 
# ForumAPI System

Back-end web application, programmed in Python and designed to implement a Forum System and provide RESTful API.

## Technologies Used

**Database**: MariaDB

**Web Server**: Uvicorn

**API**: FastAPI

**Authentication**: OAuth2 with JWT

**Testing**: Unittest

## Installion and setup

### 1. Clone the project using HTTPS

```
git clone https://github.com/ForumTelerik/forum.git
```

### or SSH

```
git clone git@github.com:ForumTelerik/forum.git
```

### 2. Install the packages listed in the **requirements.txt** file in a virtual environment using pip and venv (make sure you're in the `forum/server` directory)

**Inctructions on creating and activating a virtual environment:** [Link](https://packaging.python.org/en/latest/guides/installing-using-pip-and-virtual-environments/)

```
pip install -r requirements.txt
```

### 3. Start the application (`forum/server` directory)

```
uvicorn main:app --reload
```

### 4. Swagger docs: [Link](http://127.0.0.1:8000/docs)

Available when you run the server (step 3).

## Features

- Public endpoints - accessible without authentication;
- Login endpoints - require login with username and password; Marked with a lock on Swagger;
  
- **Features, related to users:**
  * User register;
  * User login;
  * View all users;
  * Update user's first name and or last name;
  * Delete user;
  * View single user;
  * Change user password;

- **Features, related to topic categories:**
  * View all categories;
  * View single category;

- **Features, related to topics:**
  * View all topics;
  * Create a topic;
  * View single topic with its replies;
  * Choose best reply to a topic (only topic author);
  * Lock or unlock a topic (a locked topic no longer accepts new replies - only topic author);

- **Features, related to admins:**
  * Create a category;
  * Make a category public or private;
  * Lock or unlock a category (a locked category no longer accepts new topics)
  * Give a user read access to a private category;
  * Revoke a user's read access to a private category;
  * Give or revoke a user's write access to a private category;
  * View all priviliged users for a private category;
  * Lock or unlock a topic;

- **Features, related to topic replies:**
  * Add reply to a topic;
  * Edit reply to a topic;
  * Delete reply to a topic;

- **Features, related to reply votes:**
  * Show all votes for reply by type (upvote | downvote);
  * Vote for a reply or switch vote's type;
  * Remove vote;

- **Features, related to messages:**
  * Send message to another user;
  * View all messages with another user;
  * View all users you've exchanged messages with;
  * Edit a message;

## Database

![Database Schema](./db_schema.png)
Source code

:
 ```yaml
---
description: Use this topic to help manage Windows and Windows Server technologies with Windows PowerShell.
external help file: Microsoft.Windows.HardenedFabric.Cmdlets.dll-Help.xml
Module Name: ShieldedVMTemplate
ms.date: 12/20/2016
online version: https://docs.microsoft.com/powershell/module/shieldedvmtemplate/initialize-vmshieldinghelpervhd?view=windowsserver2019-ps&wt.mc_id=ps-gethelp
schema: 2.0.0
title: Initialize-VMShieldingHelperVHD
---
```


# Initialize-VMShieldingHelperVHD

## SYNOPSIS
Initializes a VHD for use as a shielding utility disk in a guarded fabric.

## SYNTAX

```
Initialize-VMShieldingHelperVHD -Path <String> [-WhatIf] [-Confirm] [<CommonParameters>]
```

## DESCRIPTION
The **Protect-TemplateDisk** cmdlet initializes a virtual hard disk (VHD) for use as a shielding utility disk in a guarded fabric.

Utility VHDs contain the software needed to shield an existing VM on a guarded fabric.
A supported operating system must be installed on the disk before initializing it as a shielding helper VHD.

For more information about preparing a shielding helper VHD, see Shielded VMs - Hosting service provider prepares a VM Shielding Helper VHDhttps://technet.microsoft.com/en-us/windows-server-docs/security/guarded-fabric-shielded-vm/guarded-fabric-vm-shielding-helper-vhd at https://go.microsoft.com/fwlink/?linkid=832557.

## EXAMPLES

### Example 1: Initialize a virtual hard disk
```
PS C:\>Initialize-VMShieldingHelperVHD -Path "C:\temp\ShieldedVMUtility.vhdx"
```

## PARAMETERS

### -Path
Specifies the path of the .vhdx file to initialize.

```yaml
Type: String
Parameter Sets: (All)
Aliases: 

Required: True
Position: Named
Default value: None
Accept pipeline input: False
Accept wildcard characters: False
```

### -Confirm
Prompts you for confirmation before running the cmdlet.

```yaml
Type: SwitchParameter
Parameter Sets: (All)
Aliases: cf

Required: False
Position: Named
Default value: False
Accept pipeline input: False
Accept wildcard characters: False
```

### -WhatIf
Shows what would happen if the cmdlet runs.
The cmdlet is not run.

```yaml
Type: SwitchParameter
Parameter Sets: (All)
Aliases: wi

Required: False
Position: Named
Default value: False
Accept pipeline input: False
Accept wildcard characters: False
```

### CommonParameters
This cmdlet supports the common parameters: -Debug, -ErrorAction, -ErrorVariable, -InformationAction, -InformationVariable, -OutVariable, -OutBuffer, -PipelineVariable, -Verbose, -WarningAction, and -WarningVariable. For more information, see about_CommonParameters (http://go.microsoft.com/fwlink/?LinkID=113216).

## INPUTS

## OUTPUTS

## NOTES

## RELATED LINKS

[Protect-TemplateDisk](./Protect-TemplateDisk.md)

☆ ☆ ☆ ☆

Transcribe the full set of records without altering a single character.

- [Written response]:
# ForumAPI System

Back-end web application, programmed in Python and designed to implement a Forum System and provide RESTful API.

## Technologies Used

**Database**: MariaDB

**Web Server**: Uvicorn

**API**: FastAPI

**Authentication**: OAuth2 with JWT

**Testing**: Unittest

## Installion and setup

### 1. Clone the project using HTTPS

```
git clone https://github.com/ForumTelerik/forum.git
```

### or SSH

```
git clone git@github.com:ForumTelerik/forum.git
```

### 2. Install the packages listed in the **requirements.txt** file in a virtual environment using pip and venv (make sure you're in the `forum/server` directory)

**Inctructions on creating and activating a virtual environment:** [Link](https://packaging.python.org/en/latest/guides/installing-using-pip-and-virtual-environments/)

```
pip install -r requirements.txt
```

### 3. Start the application (`forum/server` directory)

```
uvicorn main:app --reload
```

### 4. Swagger docs: [Link](http://127.0.0.1:8000/docs)

Available when you run the server (step 3).

## Features

- Public endpoints - accessible without authentication;
- Login endpoints - require login with username and password; Marked with a lock on Swagger;
  
- **Features, related to users:**
  * User register;
  * User login;
  * View all users;
  * Update user's first name and or last name;
  * Delete user;
  * View single user;
  * Change user password;

- **Features, related to topic categories:**
  * View all categories;
  * View single category;

- **Features, related to topics:**
  * View all topics;
  * Create a topic;
  * View single topic with its replies;
  * Choose best reply to a topic (only topic author);
  * Lock or unlock a topic (a locked topic no longer accepts new replies - only topic author);

- **Features, related to admins:**
  * Create a category;
  * Make a category public or private;
  * Lock or unlock a category (a locked category no longer accepts new topics)
  * Give a user read access to a private category;
  * Revoke a user's read access to a private category;
  * Give or revoke a user's write access to a private category;
  * View all priviliged users for a private category;
  * Lock or unlock a topic;

- **Features, related to topic replies:**
  * Add reply to a topic;
  * Edit reply to a topic;
  * Delete reply to a topic;

- **Features, related to reply votes:**
  * Show all votes for reply by type (upvote | downvote);
  * Vote for a reply or switch vote's type;
  * Remove vote;

- **Features, related to messages:**
  * Send message to another user;
  * View all messages with another user;
  * View all users you've exchanged messages with;
  * Edit a message;

## Database

![Database Schema](./db_schema.png)
Source code

:
 ```yaml
---
description: Use this topic to help manage Windows and Windows Server technologies with Windows PowerShell.
external help file: Microsoft.Windows.HardenedFabric.Cmdlets.dll-Help.xml
Module Name: ShieldedVMTemplate
ms.date: 12/20/2016
online version: https://docs.microsoft.com/powershell/module/shieldedvmtemplate/initialize-vmshieldinghelpervhd?view=windowsserver2019-ps&wt.mc_id=ps-gethelp
schema: 2.0.0
title: Initialize-VMShieldingHelperVHD
---
```


# Initialize-VMShieldingHelperVHD

## SYNOPSIS
Initializes a VHD for use as a shielding utility disk in a guarded fabric.

## SYNTAX

```
Initialize-VMShieldingHelperVHD -Path <String> [-WhatIf] [-Confirm] [<CommonParameters>]
```

## DESCRIPTION
The **Protect-TemplateDisk** cmdlet initializes a virtual hard disk (VHD) for use as a shielding utility disk in a guarded fabric.

Utility VHDs contain the software needed to shield an existing VM on a guarded fabric.
A supported operating system must be installed on the disk before initializing it as a shielding helper VHD.

For more information about preparing a shielding helper VHD, see Shielded VMs - Hosting service provider prepares a VM Shielding Helper VHDhttps://technet.microsoft.com/en-us/windows-server-docs/security/guarded-fabric-shielded-vm/guarded-fabric-vm-shielding-helper-vhd at https://go.microsoft.com/fwlink/?linkid=832557.

## EXAMPLES

### Example 1: Initialize a virtual hard disk
```
PS C:\>Initialize-VMShieldingHelperVHD -Path "C:\temp\ShieldedVMUtility.vhdx"
```

## PARAMETERS

### -Path
Specifies the path of the .vhdx file to initialize.

```yaml
Type: String
Parameter Sets: (All)
Aliases: 

Required: True
Position: Named
Default value: None
Accept pipeline input: False
Accept wildcard characters: False
```

### -Confirm
Prompts you for confirmation before running the cmdlet.

```yaml
Type: SwitchParameter
Parameter Sets: (All)
Aliases: cf

Required: False
Position: Named
Default value: False
Accept pipeline input: False
Accept wildcard characters: False
```

### -WhatIf
Shows what would happen if the cmdlet runs.
The cmdlet is not run.

```yaml
Type: SwitchParameter
Parameter Sets: (All)
Aliases: wi

Required: False
Position: Named
Default value: False
Accept pipeline input: False
Accept wildcard characters: False
```

### CommonParameters
This cmdlet supports the common parameters: -Debug, -ErrorAction, -ErrorVariable, -InformationAction, -InformationVariable, -OutVariable, -OutBuffer, -PipelineVariable, -Verbose, -WarningAction, and -WarningVariable. For more information, see about_CommonParameters (http://go.microsoft.com/fwlink/?LinkID=113216).

## INPUTS

## OUTPUTS

## NOTES

## RELATED LINKS

[Protect-TemplateDisk](./Protect-TemplateDisk.md)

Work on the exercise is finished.